By Ng J-Cyn, March 20, 2018

Categories, categories, categories.

We deal with them every day, a quotidian practice that helps our chaotic world get just a little bit more organized. Well when it comes to the art world, with its splendid diversity, categorization becomes even more essential. Even the most clueless person should be able to tell you that if the art world were split down the middle, you’d have two main categories – Realistic and Abstract. And if we put these two extremes on a scale, we would find Receptive Abstract Patternism on the far end of the side of Abstraction. Never heard of that before? No worries, today you’ll be opened up to a new world of art, possibly the genre that is remodeling or sharpening the concept of what Abstraction means in art.

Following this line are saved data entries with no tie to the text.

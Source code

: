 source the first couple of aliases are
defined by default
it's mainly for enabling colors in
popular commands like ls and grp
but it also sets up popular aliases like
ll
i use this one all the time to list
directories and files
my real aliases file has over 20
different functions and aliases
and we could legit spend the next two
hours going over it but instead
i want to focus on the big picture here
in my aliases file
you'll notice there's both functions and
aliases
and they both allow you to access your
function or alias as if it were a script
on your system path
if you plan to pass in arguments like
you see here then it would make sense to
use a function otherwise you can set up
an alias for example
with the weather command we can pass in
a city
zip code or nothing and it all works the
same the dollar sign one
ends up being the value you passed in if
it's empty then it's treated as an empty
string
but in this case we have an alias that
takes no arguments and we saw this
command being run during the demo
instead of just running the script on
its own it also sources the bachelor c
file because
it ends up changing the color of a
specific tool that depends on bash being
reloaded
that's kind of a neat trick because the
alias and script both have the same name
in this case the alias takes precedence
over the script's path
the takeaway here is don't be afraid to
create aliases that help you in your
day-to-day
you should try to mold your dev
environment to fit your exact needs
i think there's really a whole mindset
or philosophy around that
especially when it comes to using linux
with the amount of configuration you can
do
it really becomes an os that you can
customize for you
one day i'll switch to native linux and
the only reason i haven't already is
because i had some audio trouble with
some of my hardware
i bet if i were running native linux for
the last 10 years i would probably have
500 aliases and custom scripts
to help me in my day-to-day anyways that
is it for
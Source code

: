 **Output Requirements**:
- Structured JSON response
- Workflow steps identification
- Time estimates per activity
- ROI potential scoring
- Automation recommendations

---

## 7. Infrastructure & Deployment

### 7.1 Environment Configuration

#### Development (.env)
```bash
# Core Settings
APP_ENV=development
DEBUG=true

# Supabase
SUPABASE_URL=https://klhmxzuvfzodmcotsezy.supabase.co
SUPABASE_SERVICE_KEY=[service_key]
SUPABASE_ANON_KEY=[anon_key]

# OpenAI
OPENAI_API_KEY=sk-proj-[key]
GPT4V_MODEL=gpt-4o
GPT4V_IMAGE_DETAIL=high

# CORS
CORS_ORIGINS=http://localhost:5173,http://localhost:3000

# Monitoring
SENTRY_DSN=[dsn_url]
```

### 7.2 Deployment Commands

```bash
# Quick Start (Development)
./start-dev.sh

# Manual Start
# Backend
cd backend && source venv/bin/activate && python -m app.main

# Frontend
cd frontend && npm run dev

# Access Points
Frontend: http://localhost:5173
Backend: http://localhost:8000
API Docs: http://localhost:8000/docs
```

Receptive Abstract Patternism is a fairly modern art movement, emerging from the mountain community of Lake Arrowhead, California, and continues to grow under its founder, Rod Jones, since 17 years ago till date. With a bullet-train-like frequency of roughly one painting churned out per week, or four per month, the diligent machine of creativity gets in touch with the deepest core of his personality, taking viewers on a tour through those castles in the air that he builds. Indeed, art is an intimate affair. And what better way to connect two human spirits than through allowing the viewer to be privy to the artists’ most personal thoughts and emotions than through Abstract art. Fret not, there are no pitch black dungeons with flaming dragons, for Rod Jones is clothed in kindness and keeps his art fleshed of an almost child-like purity. Unlike the hell-like scapes depicted by artists driven by their mental illnesses or depression, Rod Jones’ abstract works, though non-objective, remain fairly rooted in sanity and verity. The transparency of his art only reveals the randomness of his encounters in life, moments of personal growth when Jones find himself slipping into self-reflection. As painting after painting rolls out in front of viewers, there lies a performance of progression; the emotional dance Jones has with his philosophical thoughts.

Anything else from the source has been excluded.